On the night he was betrayed, Jesus sat down with his disciples to share the Passover meal. At that meal, he insisted not only that he was the host at the meal but that he was the meal itself. Jesus was the new Passover.
This was significant for his hearers. It would have been obvious to them that the bread and wine was not magically turning into his body and blood. This was not transubstantiation. However, he was saying more than Zwingli’s position that the bread and wine were symbolic representation. John Calvin is right to insist that we do feed on Christ in our hearts. Jesus is the meal.
This was important because to the Jews:
- The Passover meal was salvation for their people. It was only by eating the meal all those years ago and putting the blood on the doorposts that the Israelites were saved from slavery and death in Egypt.
- There was a sense in which they were eating the same meal as their forefathers. They ate the Passover because it was their salvation. They identified as part of the people saved all those years ago.
It’s fascinating then isn’t it that Jesus does not leave us with a “thin experience” in his instructions for how we are to gather as his people now. In fact, when we consider that the perfume from his anointment at Bethany would have lingered and still been heavy in the air at the Passover, we might consider the meal a deeply immersive, sensory experience with sights, smells, sounds and tastes all helping God’s new covenant people to grasp who Jesus was and what he was about to do for them. All of that to encourage them to come as hungry people and feed.

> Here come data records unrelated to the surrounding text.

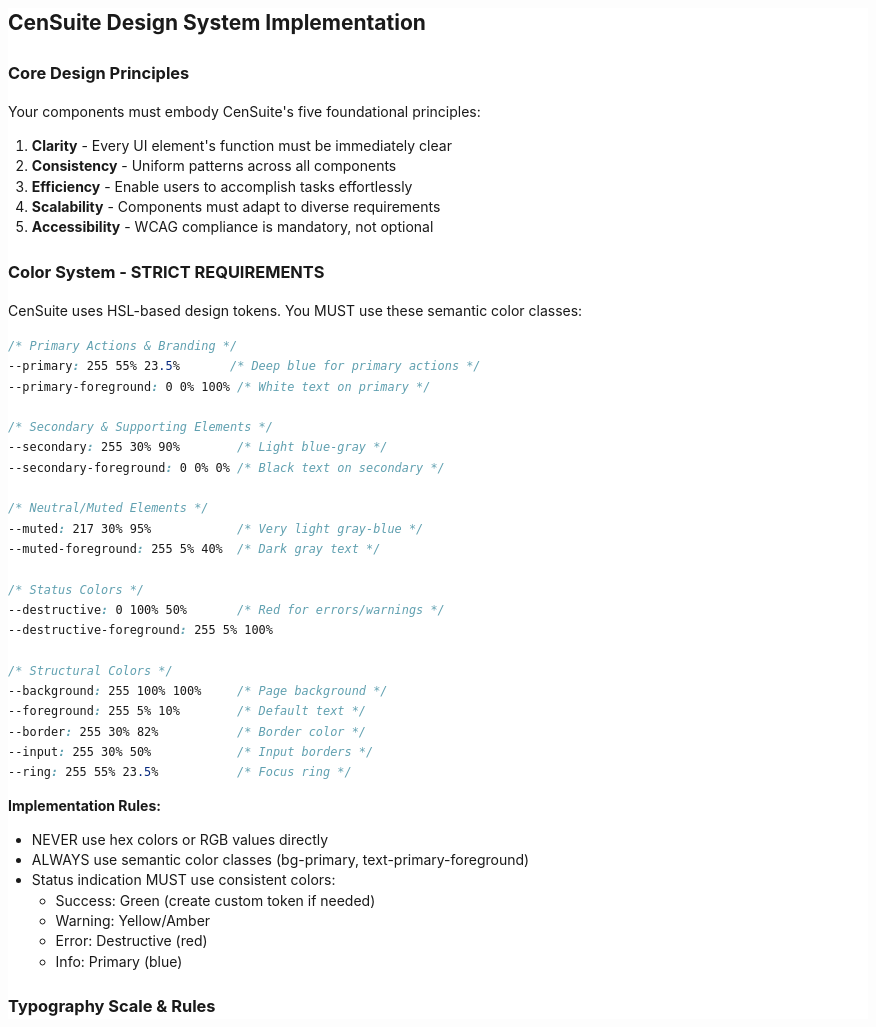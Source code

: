 ## CenSuite Design System Implementation

### Core Design Principles

Your components must embody CenSuite's five foundational principles:

1. **Clarity** - Every UI element's function must be immediately clear
2. **Consistency** - Uniform patterns across all components
3. **Efficiency** - Enable users to accomplish tasks effortlessly
4. **Scalability** - Components must adapt to diverse requirements
5. **Accessibility** - WCAG compliance is mandatory, not optional

### Color System - STRICT REQUIREMENTS

CenSuite uses HSL-based design tokens. You MUST use these semantic color classes:

```css
/* Primary Actions & Branding */
--primary: 255 55% 23.5%       /* Deep blue for primary actions */
--primary-foreground: 0 0% 100% /* White text on primary */

/* Secondary & Supporting Elements */
--secondary: 255 30% 90%        /* Light blue-gray */
--secondary-foreground: 0 0% 0% /* Black text on secondary */

/* Neutral/Muted Elements */
--muted: 217 30% 95%            /* Very light gray-blue */
--muted-foreground: 255 5% 40%  /* Dark gray text */

/* Status Colors */
--destructive: 0 100% 50%       /* Red for errors/warnings */
--destructive-foreground: 255 5% 100%

/* Structural Colors */
--background: 255 100% 100%     /* Page background */
--foreground: 255 5% 10%        /* Default text */
--border: 255 30% 82%           /* Border color */
--input: 255 30% 50%            /* Input borders */
--ring: 255 55% 23.5%           /* Focus ring */
```

**Implementation Rules:**
- NEVER use hex colors or RGB values directly
- ALWAYS use semantic color classes (bg-primary, text-primary-foreground)
- Status indication MUST use consistent colors:
  - Success: Green (create custom token if needed)
  - Warning: Yellow/Amber
  - Error: Destructive (red)
  - Info: Primary (blue)

### Typography Scale & Rules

It strikes me then, that our big need as God’s people is a meal with Jesus and a meal that feeds on Jesus. This has important implications. If we need this meal for life and strength then we need to focus more on it. I know it is on trend these days to say that our teaching application needs to be much more about how to get through the week ahead but if it is a meal that we need, by focusing on the meal we will help one another to find the source of strength and nourishment we need for the week. Our obedience to Christ and service for him, Monday to Saturday should arise naturally out of that rather in a mechanistic and clunky way.

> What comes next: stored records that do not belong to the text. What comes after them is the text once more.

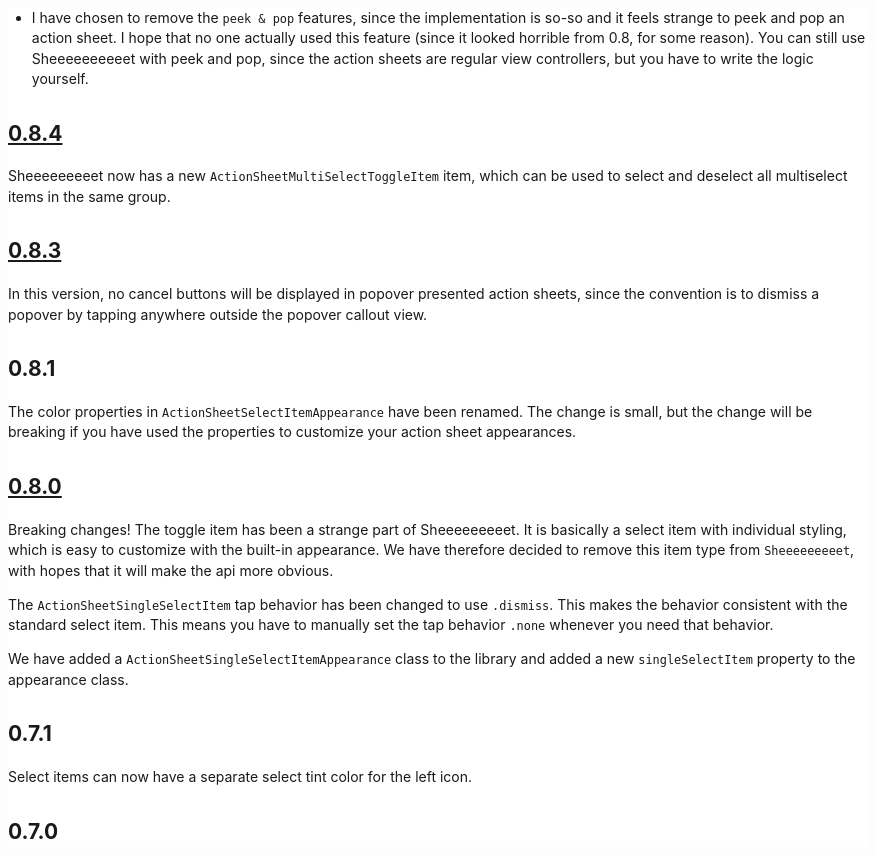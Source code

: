* I have chosen to remove the `peek & pop` features, since the implementation is
  so-so and it feels strange to peek and pop an action sheet. I hope that no one
  actually used this feature (since it looked horrible from 0.8, for some reason).
  You can still use Sheeeeeeeeeet with peek and pop, since the action sheets are
  regular view controllers, but you have to write the logic yourself.



## [0.8.4](https://github.com/danielsaidi/Sheeeeeeeeet/milestone/5?closed=1)

Sheeeeeeeeet now has a new `ActionSheetMultiSelectToggleItem` item, which can be
used to select and deselect all multiselect items in the same group.



## [0.8.3](https://github.com/danielsaidi/Sheeeeeeeeet/milestone/4?closed=1)

In this version, no cancel buttons will be displayed in popover presented action
sheets, since the convention is to dismiss a popover by tapping anywhere outside
the popover callout view.



## 0.8.1

The color properties in `ActionSheetSelectItemAppearance` have been renamed. The
change is small, but the change will be breaking if you have used the properties
to customize your action sheet appearances.



## [0.8.0](https://github.com/danielsaidi/Sheeeeeeeeet/milestone/3?closed=1)

Breaking changes! The toggle item has been a strange part of Sheeeeeeeeet. It is
basically a select item with individual styling, which is easy to customize with
the built-in appearance. We have therefore decided to remove this item type from
`Sheeeeeeeeet`, with hopes that it will make the api more obvious.

The `ActionSheetSingleSelectItem` tap behavior has been changed to use `.dismiss`.
This makes the behavior consistent with the standard select item. This means you
have to manually set the tap behavior `.none` whenever you need that behavior.

We have added a `ActionSheetSingleSelectItemAppearance` class to the library and
added a new `singleSelectItem` property to the appearance class.



## 0.7.1

Select items can now have a separate select tint color for the left icon.



## 0.7.0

If we think of the whole of a Sunday gathering as the meal then this is both exciting and challenging. It’s exciting because this thing is big and because it is exactly what we need. It’s challenging because there comes a big responsibility for all of us. If we are welcoming people, then we are acting as hosts, we are stepping in to wash feet. If we are involved in teaching whether to adults or children, then we have a responsibility to serve up an appetising meal. If we are playing music, joining in with singing, bringing prayers, prophecies, testimony etc then we are pouring out worship like that scented oil as a sweet perfume so that all get to enjoy the beauty and nourishment of a meal with all its sights, sounds and smells.
There is also an important encouragement. If Jesus is the meal, then we do not have to find other sources of food and we ourselves are not the meal. That’s important because too often Christians have treated other believers as the meal or allowed themselves to become the meal. We even have a horrendous, pagan worship song that talks about God consuming us from the inside out. That’s all upside down as well as inside out! I think that one of the reasons Paul warns the Corinthians to “discern the body” is that they had taken to devouring one another. We should not, so the encouragement is part warning.
But the great encouragement is that if we come with expectant hearts then we should be ready for a feast because the best meal of all is being served, Jesus Christ the bread of heaven.